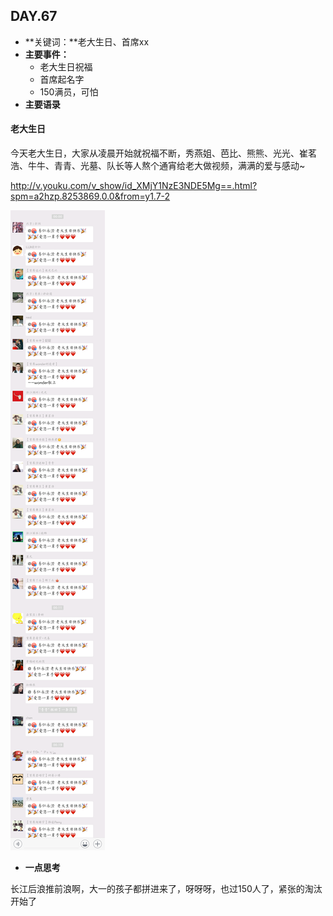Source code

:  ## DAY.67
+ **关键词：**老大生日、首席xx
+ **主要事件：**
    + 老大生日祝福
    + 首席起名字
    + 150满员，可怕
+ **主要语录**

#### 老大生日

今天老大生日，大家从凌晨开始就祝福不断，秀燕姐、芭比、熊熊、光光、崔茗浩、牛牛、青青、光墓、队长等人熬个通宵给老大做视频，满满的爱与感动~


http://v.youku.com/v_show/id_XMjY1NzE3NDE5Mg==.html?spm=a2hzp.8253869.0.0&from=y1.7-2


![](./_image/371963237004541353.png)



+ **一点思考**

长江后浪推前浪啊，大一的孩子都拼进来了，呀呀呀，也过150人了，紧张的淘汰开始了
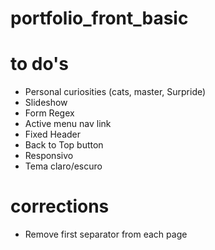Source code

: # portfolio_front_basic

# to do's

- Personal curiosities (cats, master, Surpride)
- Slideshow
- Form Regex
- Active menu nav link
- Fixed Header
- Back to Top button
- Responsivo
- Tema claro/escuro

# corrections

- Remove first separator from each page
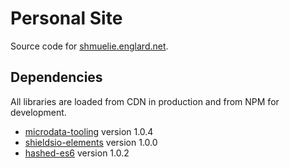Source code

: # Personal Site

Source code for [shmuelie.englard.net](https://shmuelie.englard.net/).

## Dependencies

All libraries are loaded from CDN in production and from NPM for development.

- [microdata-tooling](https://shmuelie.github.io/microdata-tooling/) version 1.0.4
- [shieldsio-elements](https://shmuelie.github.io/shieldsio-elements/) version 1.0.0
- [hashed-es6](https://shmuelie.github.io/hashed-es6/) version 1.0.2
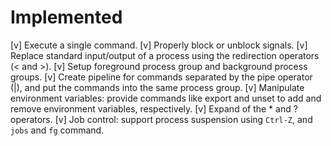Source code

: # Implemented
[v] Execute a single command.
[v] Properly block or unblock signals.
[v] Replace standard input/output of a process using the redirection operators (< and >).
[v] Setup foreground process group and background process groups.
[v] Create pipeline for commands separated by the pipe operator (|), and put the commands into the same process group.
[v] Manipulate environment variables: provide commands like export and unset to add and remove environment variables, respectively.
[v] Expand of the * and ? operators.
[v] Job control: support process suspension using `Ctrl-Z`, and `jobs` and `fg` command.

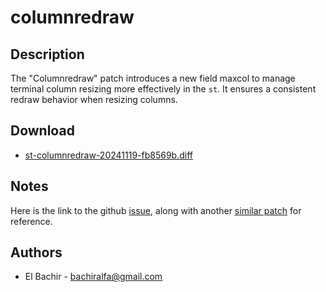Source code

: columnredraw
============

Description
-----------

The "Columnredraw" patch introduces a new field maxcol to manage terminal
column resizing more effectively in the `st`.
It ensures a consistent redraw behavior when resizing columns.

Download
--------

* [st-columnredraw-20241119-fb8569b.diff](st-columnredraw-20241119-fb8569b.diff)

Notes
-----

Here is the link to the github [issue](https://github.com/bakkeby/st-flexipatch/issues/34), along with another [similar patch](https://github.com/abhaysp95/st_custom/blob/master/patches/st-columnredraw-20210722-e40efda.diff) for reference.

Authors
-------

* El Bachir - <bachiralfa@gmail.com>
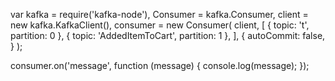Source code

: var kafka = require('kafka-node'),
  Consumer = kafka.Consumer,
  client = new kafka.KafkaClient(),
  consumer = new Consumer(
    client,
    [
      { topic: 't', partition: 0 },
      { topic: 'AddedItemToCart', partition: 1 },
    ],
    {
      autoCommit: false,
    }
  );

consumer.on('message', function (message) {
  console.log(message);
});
* * *
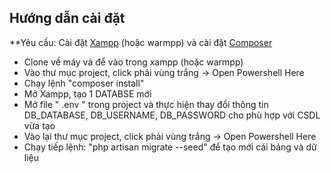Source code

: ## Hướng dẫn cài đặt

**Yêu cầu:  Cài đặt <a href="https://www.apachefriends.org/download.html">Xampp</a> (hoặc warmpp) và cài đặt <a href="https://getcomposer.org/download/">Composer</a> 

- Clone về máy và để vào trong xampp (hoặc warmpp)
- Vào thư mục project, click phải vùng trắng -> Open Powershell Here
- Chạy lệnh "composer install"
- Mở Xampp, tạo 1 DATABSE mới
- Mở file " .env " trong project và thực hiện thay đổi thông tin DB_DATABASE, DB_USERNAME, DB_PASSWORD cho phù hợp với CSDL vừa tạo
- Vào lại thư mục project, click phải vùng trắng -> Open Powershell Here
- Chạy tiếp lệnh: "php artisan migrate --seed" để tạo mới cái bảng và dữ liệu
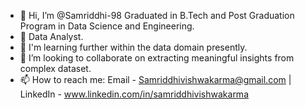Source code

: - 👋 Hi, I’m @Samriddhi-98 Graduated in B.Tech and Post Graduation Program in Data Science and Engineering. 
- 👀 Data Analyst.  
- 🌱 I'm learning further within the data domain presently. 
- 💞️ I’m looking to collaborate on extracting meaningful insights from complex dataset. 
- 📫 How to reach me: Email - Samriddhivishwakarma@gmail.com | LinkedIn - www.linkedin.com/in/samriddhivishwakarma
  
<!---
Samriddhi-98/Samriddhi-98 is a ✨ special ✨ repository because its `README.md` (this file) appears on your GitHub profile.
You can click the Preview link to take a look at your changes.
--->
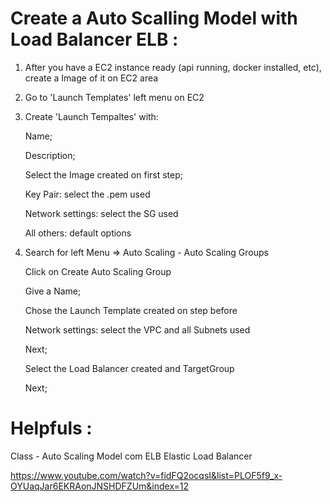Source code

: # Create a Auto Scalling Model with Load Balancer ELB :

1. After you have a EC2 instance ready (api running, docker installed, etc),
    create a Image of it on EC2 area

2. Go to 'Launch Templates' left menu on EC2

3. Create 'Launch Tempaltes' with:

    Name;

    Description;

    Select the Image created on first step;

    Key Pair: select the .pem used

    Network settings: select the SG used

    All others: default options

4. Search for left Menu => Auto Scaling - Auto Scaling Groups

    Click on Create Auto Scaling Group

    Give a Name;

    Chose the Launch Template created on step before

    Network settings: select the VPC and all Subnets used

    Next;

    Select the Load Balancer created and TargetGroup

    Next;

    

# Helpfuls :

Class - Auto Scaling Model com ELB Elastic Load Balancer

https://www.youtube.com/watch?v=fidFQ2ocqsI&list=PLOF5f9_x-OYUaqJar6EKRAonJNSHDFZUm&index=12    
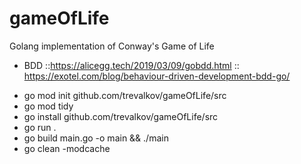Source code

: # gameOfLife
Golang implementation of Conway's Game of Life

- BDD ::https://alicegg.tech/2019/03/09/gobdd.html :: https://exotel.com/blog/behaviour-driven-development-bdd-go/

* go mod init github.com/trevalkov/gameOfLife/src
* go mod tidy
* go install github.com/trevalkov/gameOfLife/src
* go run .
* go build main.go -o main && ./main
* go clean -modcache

● ASSIGNED TASK: Only those lines of the entries above that run from the line containing "- Vào thư mục" to the line containing "- Mở Xampp, tạo 1 DATABSE mới", both included, should be transcribed exactly.

● OUTPUT FOR THIS TASK:
- Vào thư mục project, click phải vùng trắng -> Open Powershell Here
- Chạy lệnh "composer install"
- Mở Xampp, tạo 1 DATABSE mới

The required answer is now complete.